**Task objective**. Nothing in the listing should differ in your copy; retype it all exactly.
··········
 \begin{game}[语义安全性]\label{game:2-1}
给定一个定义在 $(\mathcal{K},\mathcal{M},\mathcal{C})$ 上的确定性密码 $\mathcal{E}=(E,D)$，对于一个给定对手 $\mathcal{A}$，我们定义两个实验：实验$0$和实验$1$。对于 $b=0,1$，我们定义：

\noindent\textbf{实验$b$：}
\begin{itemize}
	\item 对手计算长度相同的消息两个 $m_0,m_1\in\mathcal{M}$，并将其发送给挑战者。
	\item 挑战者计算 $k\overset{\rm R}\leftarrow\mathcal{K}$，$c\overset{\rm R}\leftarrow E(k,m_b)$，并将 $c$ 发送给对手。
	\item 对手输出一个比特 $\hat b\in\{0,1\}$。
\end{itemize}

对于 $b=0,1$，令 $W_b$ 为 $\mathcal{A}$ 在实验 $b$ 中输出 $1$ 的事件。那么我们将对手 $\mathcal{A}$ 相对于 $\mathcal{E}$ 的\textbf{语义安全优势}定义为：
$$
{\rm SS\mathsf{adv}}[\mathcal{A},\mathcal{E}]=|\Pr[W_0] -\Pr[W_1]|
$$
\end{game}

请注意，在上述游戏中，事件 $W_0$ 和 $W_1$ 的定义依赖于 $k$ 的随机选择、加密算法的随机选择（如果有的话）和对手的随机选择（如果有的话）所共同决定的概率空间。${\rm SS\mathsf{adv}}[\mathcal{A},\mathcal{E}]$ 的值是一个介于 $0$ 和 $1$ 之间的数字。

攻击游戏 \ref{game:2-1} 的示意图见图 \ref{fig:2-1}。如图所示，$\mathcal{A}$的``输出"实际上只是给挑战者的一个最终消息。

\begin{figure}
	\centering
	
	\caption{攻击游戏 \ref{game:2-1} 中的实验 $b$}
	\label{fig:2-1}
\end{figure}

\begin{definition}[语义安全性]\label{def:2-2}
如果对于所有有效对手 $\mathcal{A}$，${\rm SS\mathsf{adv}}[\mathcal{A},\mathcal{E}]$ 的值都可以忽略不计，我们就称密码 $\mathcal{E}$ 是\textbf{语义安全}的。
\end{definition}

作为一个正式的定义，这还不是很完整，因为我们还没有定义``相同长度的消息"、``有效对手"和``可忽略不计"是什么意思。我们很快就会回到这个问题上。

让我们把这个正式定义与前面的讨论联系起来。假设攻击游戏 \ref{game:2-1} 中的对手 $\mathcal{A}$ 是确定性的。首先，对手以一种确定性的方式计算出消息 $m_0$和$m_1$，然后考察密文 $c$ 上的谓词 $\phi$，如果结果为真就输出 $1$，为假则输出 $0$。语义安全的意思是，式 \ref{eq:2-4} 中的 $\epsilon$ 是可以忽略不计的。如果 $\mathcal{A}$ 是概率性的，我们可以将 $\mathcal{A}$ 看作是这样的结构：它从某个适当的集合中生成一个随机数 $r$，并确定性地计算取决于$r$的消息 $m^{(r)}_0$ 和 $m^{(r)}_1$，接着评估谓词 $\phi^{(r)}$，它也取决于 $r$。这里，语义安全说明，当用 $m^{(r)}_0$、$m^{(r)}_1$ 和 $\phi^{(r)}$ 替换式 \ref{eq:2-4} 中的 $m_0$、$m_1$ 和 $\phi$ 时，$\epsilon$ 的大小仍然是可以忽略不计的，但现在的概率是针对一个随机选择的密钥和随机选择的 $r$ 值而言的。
··········
**Answer to the exercise**.
 \begin{game}[语义安全性]\label{game:2-1}
给定一个定义在 $(\mathcal{K},\mathcal{M},\mathcal{C})$ 上的确定性密码 $\mathcal{E}=(E,D)$，对于一个给定对手 $\mathcal{A}$，我们定义两个实验：实验$0$和实验$1$。对于 $b=0,1$，我们定义：

\noindent\textbf{实验$b$：}
\begin{itemize}
	\item 对手计算长度相同的消息两个 $m_0,m_1\in\mathcal{M}$，并将其发送给挑战者。
	\item 挑战者计算 $k\overset{\rm R}\leftarrow\mathcal{K}$，$c\overset{\rm R}\leftarrow E(k,m_b)$，并将 $c$ 发送给对手。
	\item 对手输出一个比特 $\hat b\in\{0,1\}$。
\end{itemize}

对于 $b=0,1$，令 $W_b$ 为 $\mathcal{A}$ 在实验 $b$ 中输出 $1$ 的事件。那么我们将对手 $\mathcal{A}$ 相对于 $\mathcal{E}$ 的\textbf{语义安全优势}定义为：
$$
{\rm SS\mathsf{adv}}[\mathcal{A},\mathcal{E}]=|\Pr[W_0] -\Pr[W_1]|
$$
\end{game}

请注意，在上述游戏中，事件 $W_0$ 和 $W_1$ 的定义依赖于 $k$ 的随机选择、加密算法的随机选择（如果有的话）和对手的随机选择（如果有的话）所共同决定的概率空间。${\rm SS\mathsf{adv}}[\mathcal{A},\mathcal{E}]$ 的值是一个介于 $0$ 和 $1$ 之间的数字。

攻击游戏 \ref{game:2-1} 的示意图见图 \ref{fig:2-1}。如图所示，$\mathcal{A}$的``输出"实际上只是给挑战者的一个最终消息。

\begin{figure}
	\centering
	
	\caption{攻击游戏 \ref{game:2-1} 中的实验 $b$}
	\label{fig:2-1}
\end{figure}

\begin{definition}[语义安全性]\label{def:2-2}
如果对于所有有效对手 $\mathcal{A}$，${\rm SS\mathsf{adv}}[\mathcal{A},\mathcal{E}]$ 的值都可以忽略不计，我们就称密码 $\mathcal{E}$ 是\textbf{语义安全}的。
\end{definition}

作为一个正式的定义，这还不是很完整，因为我们还没有定义``相同长度的消息"、``有效对手"和``可忽略不计"是什么意思。我们很快就会回到这个问题上。

让我们把这个正式定义与前面的讨论联系起来。假设攻击游戏 \ref{game:2-1} 中的对手 $\mathcal{A}$ 是确定性的。首先，对手以一种确定性的方式计算出消息 $m_0$和$m_1$，然后考察密文 $c$ 上的谓词 $\phi$，如果结果为真就输出 $1$，为假则输出 $0$。语义安全的意思是，式 \ref{eq:2-4} 中的 $\epsilon$ 是可以忽略不计的。如果 $\mathcal{A}$ 是概率性的，我们可以将 $\mathcal{A}$ 看作是这样的结构：它从某个适当的集合中生成一个随机数 $r$，并确定性地计算取决于$r$的消息 $m^{(r)}_0$ 和 $m^{(r)}_1$，接着评估谓词 $\phi^{(r)}$，它也取决于 $r$。这里，语义安全说明，当用 $m^{(r)}_0$、$m^{(r)}_1$ 和 $\phi^{(r)}$ 替换式 \ref{eq:2-4} 中的 $m_0$、$m_1$ 和 $\phi$ 时，$\epsilon$ 的大小仍然是可以忽略不计的，但现在的概率是针对一个随机选择的密钥和随机选择的 $r$ 值而言的。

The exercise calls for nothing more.